Record 12th execution set in Florida this year for man convicted of killing family

Starke, Florida – – A man from Florida found guilty of having killed the sister and parents of his distant wife and set fire to their house should be put to death on Wednesday, which would be a 12th record execution in the state in 2025.
David Pittman, 63, is expected to receive a lethal injection from 6 p.m. to Florida State Prison near Starke under a death mandate signed by Governor Ron Desantis. The republican governor has signed more death mandates this year than any of his predecessors.
The final appeal of Pittman was rejected Tuesday by the Supreme Court of the United States.
So far, two other executions in Florida are planned this fall. Victor Tony Jones is expected to die on September 30 for the killings of two people in 1990 during a flight and Samuel Lee Smithers should be executed on October 14 for the murders of two women in 1996.
Pittman was sentenced and sentenced to death in 1991 for three heads of first degree murder, according to the judicial archives. The jurors also found him guilty of criminal fire and large flight.
Pittman and his wife Marie suffered a controversial divorce in May 1990, when the murders took place, and the investigators say he had threatened to harm his family several times.
The testimony has shown that Pittman had cut a telephone line in Mulberry, Florida, his wife’s parents’ house, Clarence Knowles, 60, and his wife, Barbara Knowles, 50. Pittman stabbed the death couple and their other daughter, Bonnie Knowles, 21. Pittman then set fire to their house and stole Bonnie Knowles’ car, which he also prompted. The family was found dead on May 15 of the same year.
A witness during his 1991 trial identified Pittman as the person leaking the car on fire. An informant in prison also testified that Pittman had admitted the killings. The jurors recommended the death penalty during a 9-3 vote.
Pittman’s most recent calls have focused on recent evidence indicating that he suffers from intellectual disabilities, including an IQ in the 1970s, which was apparent at the time of murders. His lawyers say that his execution would violate the protection of the constitution against the death of a person with serious mental problems.

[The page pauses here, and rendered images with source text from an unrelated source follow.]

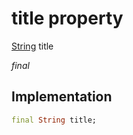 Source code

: 
# title property


[String](https://api.flutter.dev/flutter/dart-core/String-class.html) title
  
_final_


## Implementation

```dart
final String title;


```


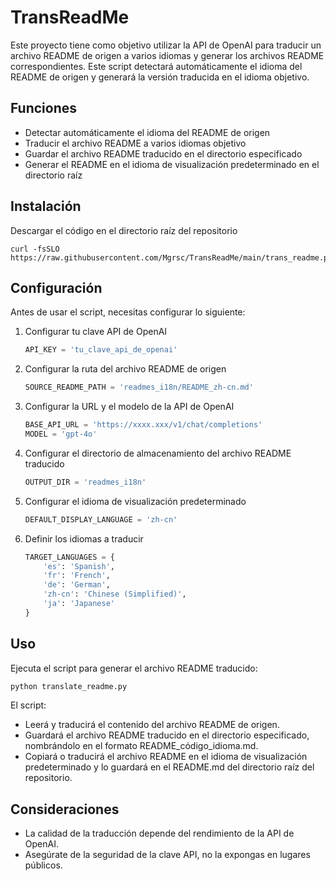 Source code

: # TransReadMe

Este proyecto tiene como objetivo utilizar la API de OpenAI para traducir un archivo README de origen a varios idiomas y generar los archivos README correspondientes. Este script detectará automáticamente el idioma del README de origen y generará la versión traducida en el idioma objetivo.

## Funciones

- Detectar automáticamente el idioma del README de origen
- Traducir el archivo README a varios idiomas objetivo
- Guardar el archivo README traducido en el directorio especificado
- Generar el README en el idioma de visualización predeterminado en el directorio raíz

## Instalación

Descargar el código en el directorio raíz del repositorio
```
curl -fsSLO https://raw.githubusercontent.com/Mgrsc/TransReadMe/main/trans_readme.py
```

## Configuración

Antes de usar el script, necesitas configurar lo siguiente:

1. Configurar tu clave API de OpenAI
   ```python
   API_KEY = 'tu_clave_api_de_openai'
   ```

2. Configurar la ruta del archivo README de origen
   ```python
   SOURCE_README_PATH = 'readmes_i18n/README_zh-cn.md'
   ```

3. Configurar la URL y el modelo de la API de OpenAI
   ```python
   BASE_API_URL = 'https://xxxx.xxx/v1/chat/completions'
   MODEL = 'gpt-4o'
   ```

4. Configurar el directorio de almacenamiento del archivo README traducido
   ```python
   OUTPUT_DIR = 'readmes_i18n'
   ```

5. Configurar el idioma de visualización predeterminado
   ```python
   DEFAULT_DISPLAY_LANGUAGE = 'zh-cn'
   ```

6. Definir los idiomas a traducir
   ```python
   TARGET_LANGUAGES = {
       'es': 'Spanish',
       'fr': 'French',
       'de': 'German',
       'zh-cn': 'Chinese (Simplified)',
       'ja': 'Japanese'
   }
   ```

## Uso

Ejecuta el script para generar el archivo README traducido:
```bash
python translate_readme.py
```

El script:
- Leerá y traducirá el contenido del archivo README de origen.
- Guardará el archivo README traducido en el directorio especificado, nombrándolo en el formato README_código_idioma.md.
- Copiará o traducirá el archivo README en el idioma de visualización predeterminado y lo guardará en el README.md del directorio raíz del repositorio.

## Consideraciones

- La calidad de la traducción depende del rendimiento de la API de OpenAI.
- Asegúrate de la seguridad de la clave API, no la expongas en lugares públicos.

State lawyers did not agree, saying that it is now too late for Pittman to claim mental disorders of years earlier. The Supreme Court of Florida, reversing a previous decision, judged in 2020 that such complaints could not apply retroactively.
“The underlying complaint of Pittman’s intellectual disabilities is without merit. It was not intellectually handicapped when he murdered the three victims in 1990 or when he was tried in 1991,” state lawyers told the United States Supreme Court.
Before Pittman, 30 people were executed in the United States in 2025, Florida paved the way behind the wave of death mandates signed by Desantis. The last execution in Florida was the lethal injection of August 28 of Curtis Windom, 59, found guilty of the 1992 murders of his girlfriend, his mother and another man.
Florida executions are carried out via an injection of three drugs – a sedative, a paralytic and a medication that stops the heart, according to the Correctional Services of the State.